BEGIN
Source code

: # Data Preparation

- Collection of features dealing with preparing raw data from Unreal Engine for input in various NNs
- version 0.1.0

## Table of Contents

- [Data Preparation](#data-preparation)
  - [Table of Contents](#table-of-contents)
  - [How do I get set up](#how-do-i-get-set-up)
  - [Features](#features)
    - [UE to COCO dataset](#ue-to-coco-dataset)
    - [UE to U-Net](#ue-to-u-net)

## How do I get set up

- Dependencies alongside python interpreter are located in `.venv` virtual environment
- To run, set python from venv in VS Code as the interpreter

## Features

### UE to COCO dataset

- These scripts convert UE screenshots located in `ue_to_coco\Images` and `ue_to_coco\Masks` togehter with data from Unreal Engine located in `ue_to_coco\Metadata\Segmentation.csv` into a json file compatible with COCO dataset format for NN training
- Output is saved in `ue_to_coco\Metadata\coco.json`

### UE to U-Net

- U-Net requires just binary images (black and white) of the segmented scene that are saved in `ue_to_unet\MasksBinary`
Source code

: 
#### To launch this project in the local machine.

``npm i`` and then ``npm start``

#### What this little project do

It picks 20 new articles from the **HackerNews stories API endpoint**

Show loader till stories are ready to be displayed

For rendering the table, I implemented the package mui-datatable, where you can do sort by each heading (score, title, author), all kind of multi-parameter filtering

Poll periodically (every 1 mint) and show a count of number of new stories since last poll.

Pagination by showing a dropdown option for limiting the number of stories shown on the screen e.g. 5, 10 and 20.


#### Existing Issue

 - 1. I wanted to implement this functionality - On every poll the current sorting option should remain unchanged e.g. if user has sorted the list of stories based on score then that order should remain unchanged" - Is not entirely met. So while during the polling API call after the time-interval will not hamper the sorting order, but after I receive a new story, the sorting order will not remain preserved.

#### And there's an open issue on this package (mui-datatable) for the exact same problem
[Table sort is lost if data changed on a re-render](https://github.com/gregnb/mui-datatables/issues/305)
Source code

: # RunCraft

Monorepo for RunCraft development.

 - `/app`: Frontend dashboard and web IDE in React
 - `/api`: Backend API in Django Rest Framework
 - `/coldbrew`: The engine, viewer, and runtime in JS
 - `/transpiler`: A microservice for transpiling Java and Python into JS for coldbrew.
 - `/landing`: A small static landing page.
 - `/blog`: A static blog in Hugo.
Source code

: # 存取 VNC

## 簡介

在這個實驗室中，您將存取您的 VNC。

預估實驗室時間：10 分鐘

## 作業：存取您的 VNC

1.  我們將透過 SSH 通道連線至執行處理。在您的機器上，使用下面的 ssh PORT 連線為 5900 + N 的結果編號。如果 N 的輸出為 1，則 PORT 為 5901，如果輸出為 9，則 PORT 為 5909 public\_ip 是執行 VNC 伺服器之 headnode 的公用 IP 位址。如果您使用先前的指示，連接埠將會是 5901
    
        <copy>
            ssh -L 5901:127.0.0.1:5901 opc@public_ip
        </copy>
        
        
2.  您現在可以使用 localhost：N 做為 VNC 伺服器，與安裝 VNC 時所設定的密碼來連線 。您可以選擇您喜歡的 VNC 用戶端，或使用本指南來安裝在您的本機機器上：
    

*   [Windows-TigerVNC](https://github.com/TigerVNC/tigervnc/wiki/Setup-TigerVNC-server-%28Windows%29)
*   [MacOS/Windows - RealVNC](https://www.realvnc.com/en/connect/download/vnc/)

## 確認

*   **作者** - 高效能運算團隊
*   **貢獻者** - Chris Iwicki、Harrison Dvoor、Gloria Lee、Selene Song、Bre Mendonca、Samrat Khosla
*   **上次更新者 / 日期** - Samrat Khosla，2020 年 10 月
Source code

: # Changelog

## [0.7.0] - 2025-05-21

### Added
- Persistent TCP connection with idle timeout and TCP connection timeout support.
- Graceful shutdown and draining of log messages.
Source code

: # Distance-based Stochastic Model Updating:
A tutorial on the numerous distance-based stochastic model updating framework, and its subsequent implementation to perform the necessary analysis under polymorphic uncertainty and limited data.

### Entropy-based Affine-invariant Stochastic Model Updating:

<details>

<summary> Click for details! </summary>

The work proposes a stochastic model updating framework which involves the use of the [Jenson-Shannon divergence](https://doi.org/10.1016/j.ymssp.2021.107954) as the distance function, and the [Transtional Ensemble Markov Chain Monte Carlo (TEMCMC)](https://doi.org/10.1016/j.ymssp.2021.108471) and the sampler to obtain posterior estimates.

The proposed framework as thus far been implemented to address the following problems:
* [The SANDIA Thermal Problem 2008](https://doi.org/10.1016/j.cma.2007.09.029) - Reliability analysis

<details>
END
PROBLEM STATEMENT:
All of the entries above need to be set down again exactly.

TASK RESPONSE:
Source code

: # Data Preparation

- Collection of features dealing with preparing raw data from Unreal Engine for input in various NNs
- version 0.1.0

## Table of Contents

- [Data Preparation](#data-preparation)
  - [Table of Contents](#table-of-contents)
  - [How do I get set up](#how-do-i-get-set-up)
  - [Features](#features)
    - [UE to COCO dataset](#ue-to-coco-dataset)
    - [UE to U-Net](#ue-to-u-net)

## How do I get set up

- Dependencies alongside python interpreter are located in `.venv` virtual environment
- To run, set python from venv in VS Code as the interpreter

## Features

### UE to COCO dataset

- These scripts convert UE screenshots located in `ue_to_coco\Images` and `ue_to_coco\Masks` togehter with data from Unreal Engine located in `ue_to_coco\Metadata\Segmentation.csv` into a json file compatible with COCO dataset format for NN training
- Output is saved in `ue_to_coco\Metadata\coco.json`

### UE to U-Net

- U-Net requires just binary images (black and white) of the segmented scene that are saved in `ue_to_unet\MasksBinary`
Source code

: 
#### To launch this project in the local machine.

``npm i`` and then ``npm start``

#### What this little project do

It picks 20 new articles from the **HackerNews stories API endpoint**

Show loader till stories are ready to be displayed

For rendering the table, I implemented the package mui-datatable, where you can do sort by each heading (score, title, author), all kind of multi-parameter filtering

Poll periodically (every 1 mint) and show a count of number of new stories since last poll.

Pagination by showing a dropdown option for limiting the number of stories shown on the screen e.g. 5, 10 and 20.


#### Existing Issue

 - 1. I wanted to implement this functionality - On every poll the current sorting option should remain unchanged e.g. if user has sorted the list of stories based on score then that order should remain unchanged" - Is not entirely met. So while during the polling API call after the time-interval will not hamper the sorting order, but after I receive a new story, the sorting order will not remain preserved.

#### And there's an open issue on this package (mui-datatable) for the exact same problem
[Table sort is lost if data changed on a re-render](https://github.com/gregnb/mui-datatables/issues/305)
Source code

: # RunCraft

Monorepo for RunCraft development.

 - `/app`: Frontend dashboard and web IDE in React
 - `/api`: Backend API in Django Rest Framework
 - `/coldbrew`: The engine, viewer, and runtime in JS
 - `/transpiler`: A microservice for transpiling Java and Python into JS for coldbrew.
 - `/landing`: A small static landing page.
 - `/blog`: A static blog in Hugo.
Source code

: # 存取 VNC

## 簡介

在這個實驗室中，您將存取您的 VNC。

預估實驗室時間：10 分鐘

## 作業：存取您的 VNC

1.  我們將透過 SSH 通道連線至執行處理。在您的機器上，使用下面的 ssh PORT 連線為 5900 + N 的結果編號。如果 N 的輸出為 1，則 PORT 為 5901，如果輸出為 9，則 PORT 為 5909 public\_ip 是執行 VNC 伺服器之 headnode 的公用 IP 位址。如果您使用先前的指示，連接埠將會是 5901
    
        <copy>
            ssh -L 5901:127.0.0.1:5901 opc@public_ip
        </copy>
        
        
2.  您現在可以使用 localhost：N 做為 VNC 伺服器，與安裝 VNC 時所設定的密碼來連線 。您可以選擇您喜歡的 VNC 用戶端，或使用本指南來安裝在您的本機機器上：
    

*   [Windows-TigerVNC](https://github.com/TigerVNC/tigervnc/wiki/Setup-TigerVNC-server-%28Windows%29)
*   [MacOS/Windows - RealVNC](https://www.realvnc.com/en/connect/download/vnc/)

## 確認

*   **作者** - 高效能運算團隊
*   **貢獻者** - Chris Iwicki、Harrison Dvoor、Gloria Lee、Selene Song、Bre Mendonca、Samrat Khosla
*   **上次更新者 / 日期** - Samrat Khosla，2020 年 10 月
Source code

: # Changelog

## [0.7.0] - 2025-05-21

### Added
- Persistent TCP connection with idle timeout and TCP connection timeout support.
- Graceful shutdown and draining of log messages.
Source code

: # Distance-based Stochastic Model Updating:
A tutorial on the numerous distance-based stochastic model updating framework, and its subsequent implementation to perform the necessary analysis under polymorphic uncertainty and limited data.

### Entropy-based Affine-invariant Stochastic Model Updating:

<details>

<summary> Click for details! </summary>

The work proposes a stochastic model updating framework which involves the use of the [Jenson-Shannon divergence](https://doi.org/10.1016/j.ymssp.2021.107954) as the distance function, and the [Transtional Ensemble Markov Chain Monte Carlo (TEMCMC)](https://doi.org/10.1016/j.ymssp.2021.108471) and the sampler to obtain posterior estimates.

The proposed framework as thus far been implemented to address the following problems:
* [The SANDIA Thermal Problem 2008](https://doi.org/10.1016/j.cma.2007.09.029) - Reliability analysis

<details>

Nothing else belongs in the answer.